Mining companies are introducing power cost-saving initiatives and entering into significant negotiations with power suppliers around their electricity needs and plan to combat this challenge.
Further, from the perspective of having a social licence to operate, mining companies are affected by significant pockets of illegal mining in Ghana. This affects nearby communities and safety initiatives introduced by mining companies at their operations.
Illegal mining remains a concern in Ghana and should continuously be managed by mining companies through regular interaction with the local communities in which they operate as well as the regulatory authorities,” says Kramer.
Additional challenges centre on land valuation and compensation. Current uncertainty surrounding amounts to be paid and litigation has the potential to create challenges.

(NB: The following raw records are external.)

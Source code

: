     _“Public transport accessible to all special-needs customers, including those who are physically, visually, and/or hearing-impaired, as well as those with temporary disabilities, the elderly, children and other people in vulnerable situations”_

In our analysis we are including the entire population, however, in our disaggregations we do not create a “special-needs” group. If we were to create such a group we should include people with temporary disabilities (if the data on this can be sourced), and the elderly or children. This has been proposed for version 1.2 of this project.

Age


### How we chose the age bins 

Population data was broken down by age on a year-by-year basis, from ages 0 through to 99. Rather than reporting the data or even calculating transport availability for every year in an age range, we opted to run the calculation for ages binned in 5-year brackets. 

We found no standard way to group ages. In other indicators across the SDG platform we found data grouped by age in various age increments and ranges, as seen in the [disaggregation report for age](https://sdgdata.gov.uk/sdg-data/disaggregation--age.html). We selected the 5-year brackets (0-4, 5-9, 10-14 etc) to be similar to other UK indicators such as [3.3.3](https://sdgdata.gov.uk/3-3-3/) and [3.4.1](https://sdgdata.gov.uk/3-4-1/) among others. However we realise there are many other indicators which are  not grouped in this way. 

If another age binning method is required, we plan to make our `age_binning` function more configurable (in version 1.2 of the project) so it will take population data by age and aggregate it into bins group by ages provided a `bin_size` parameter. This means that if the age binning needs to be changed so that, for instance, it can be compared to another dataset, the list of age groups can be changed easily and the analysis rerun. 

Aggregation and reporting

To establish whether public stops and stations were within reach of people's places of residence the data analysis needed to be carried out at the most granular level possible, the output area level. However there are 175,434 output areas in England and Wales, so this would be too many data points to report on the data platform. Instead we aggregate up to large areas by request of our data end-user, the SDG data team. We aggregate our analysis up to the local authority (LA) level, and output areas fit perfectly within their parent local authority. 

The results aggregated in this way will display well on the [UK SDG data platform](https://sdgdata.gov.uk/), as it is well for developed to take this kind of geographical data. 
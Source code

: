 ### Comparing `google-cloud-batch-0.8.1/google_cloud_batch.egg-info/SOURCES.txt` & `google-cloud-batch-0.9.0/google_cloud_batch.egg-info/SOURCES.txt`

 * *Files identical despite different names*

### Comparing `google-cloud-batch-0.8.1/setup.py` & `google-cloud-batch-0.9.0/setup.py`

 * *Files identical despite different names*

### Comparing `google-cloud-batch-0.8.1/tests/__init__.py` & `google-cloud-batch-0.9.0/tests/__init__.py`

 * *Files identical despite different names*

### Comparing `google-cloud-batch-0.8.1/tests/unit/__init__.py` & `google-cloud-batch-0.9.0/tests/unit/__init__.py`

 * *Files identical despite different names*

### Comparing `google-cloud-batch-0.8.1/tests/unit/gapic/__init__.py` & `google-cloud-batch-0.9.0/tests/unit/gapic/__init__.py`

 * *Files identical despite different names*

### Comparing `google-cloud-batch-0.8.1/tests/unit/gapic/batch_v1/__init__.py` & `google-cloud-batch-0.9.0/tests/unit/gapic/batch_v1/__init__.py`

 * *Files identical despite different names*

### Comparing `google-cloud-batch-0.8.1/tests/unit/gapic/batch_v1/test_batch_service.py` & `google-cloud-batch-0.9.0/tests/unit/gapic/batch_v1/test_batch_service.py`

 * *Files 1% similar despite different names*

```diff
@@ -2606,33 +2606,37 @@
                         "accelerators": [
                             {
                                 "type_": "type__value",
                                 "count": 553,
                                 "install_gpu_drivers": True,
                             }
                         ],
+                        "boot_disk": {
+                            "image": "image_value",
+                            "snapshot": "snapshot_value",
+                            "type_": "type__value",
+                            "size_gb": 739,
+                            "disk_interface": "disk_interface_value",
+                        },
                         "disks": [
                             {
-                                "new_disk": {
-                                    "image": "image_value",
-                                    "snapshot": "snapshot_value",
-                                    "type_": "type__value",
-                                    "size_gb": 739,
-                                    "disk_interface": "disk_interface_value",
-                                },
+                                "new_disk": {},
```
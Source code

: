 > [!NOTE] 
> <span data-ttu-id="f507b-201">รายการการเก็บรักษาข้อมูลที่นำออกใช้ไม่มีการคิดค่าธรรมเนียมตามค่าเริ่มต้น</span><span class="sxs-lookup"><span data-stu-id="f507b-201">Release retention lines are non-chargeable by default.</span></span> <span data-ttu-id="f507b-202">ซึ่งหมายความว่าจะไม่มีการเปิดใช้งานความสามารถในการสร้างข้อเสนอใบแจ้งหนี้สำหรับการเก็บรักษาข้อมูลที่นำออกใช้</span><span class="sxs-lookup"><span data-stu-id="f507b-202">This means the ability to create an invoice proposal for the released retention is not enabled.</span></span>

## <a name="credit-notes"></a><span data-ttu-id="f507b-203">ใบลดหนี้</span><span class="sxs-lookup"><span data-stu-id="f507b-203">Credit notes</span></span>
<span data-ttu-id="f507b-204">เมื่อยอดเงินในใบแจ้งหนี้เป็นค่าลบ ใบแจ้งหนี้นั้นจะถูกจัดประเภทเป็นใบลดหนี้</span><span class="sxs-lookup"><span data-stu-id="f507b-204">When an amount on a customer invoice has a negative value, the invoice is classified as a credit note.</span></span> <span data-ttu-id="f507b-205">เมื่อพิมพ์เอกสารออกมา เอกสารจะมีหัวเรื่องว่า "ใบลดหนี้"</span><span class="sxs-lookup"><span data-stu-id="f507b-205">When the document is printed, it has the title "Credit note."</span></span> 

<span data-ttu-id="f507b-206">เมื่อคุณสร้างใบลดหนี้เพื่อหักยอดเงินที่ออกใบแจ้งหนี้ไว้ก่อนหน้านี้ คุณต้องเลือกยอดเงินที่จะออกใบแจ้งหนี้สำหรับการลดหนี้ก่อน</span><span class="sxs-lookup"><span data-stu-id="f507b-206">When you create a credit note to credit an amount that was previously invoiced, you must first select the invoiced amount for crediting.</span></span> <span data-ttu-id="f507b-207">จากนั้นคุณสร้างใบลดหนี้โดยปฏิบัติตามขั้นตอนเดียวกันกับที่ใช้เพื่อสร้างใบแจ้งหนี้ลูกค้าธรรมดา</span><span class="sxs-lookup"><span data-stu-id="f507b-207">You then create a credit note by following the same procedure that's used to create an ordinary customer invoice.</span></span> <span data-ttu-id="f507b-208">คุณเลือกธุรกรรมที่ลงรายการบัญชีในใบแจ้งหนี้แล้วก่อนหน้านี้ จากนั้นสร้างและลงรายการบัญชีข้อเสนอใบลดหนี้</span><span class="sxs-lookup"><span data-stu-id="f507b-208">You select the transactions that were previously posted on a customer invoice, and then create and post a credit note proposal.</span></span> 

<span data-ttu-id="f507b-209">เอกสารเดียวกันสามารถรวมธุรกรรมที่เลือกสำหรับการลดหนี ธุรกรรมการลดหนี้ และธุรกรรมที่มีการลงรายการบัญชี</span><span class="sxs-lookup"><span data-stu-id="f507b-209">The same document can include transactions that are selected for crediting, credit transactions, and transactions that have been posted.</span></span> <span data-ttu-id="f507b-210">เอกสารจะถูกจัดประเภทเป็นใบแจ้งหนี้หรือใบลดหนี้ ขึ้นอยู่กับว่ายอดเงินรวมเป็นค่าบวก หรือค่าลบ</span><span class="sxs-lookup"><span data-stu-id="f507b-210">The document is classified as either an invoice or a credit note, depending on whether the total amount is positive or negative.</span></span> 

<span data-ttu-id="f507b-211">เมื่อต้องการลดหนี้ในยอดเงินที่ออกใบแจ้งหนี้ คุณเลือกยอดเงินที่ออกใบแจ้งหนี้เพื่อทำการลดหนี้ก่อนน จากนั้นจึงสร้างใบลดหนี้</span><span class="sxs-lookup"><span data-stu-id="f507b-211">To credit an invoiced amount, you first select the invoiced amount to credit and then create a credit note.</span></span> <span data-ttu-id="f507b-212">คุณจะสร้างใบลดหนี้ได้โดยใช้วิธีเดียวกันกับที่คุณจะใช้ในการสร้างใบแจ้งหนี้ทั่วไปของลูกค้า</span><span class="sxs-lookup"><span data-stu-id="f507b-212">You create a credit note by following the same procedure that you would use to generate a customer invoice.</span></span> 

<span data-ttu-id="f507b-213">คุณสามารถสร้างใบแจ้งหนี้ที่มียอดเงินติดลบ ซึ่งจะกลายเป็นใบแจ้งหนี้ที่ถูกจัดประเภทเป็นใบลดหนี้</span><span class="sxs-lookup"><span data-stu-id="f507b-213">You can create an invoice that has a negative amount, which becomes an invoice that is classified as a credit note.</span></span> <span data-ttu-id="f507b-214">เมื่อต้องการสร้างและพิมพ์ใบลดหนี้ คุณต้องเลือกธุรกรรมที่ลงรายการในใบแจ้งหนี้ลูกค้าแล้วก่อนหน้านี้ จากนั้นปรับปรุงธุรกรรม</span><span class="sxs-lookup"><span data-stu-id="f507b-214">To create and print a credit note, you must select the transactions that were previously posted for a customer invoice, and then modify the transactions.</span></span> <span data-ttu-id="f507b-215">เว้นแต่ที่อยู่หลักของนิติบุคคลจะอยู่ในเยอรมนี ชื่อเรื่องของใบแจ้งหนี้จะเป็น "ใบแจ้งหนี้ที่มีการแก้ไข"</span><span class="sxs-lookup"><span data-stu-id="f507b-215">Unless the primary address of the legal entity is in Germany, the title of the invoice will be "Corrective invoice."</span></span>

Steps have been taken to involve the Land Valuation Board and the Ministry of Lands and Natural Resources to facilitate the process and overcome any potential issues,” says Harlley.
Kramer adds that there is a significant drive in the country to ensure that mining companies operate in an environmentally responsible manner and there is close scrutiny of this aspect of mining operations by regulatory authorities and communities.
Continued compliance with environmental regulations will be required for mining companies to continue their operations.”
Gold is biggest driver of growth
Over the past few years, there has been a significant increase in mining activities in Ghana.
Ghana has always been a resource-rich country,” says Kramer.
Gold forms the backbone of the industry and the increases in the gold price over the past two to three years have resulted in a renewed interest in this commodity on a global level.
The biggest benefit for Ghana from the increased mining activities, in addition to the financial upside, is job creation. Such job creation is not limited to the mining industry alone, as ancillary businesses, like suppliers to the industry, also reap the benefits.
One of Ghana’s biggest drivers of growth is the gold industry, concludes Kramer.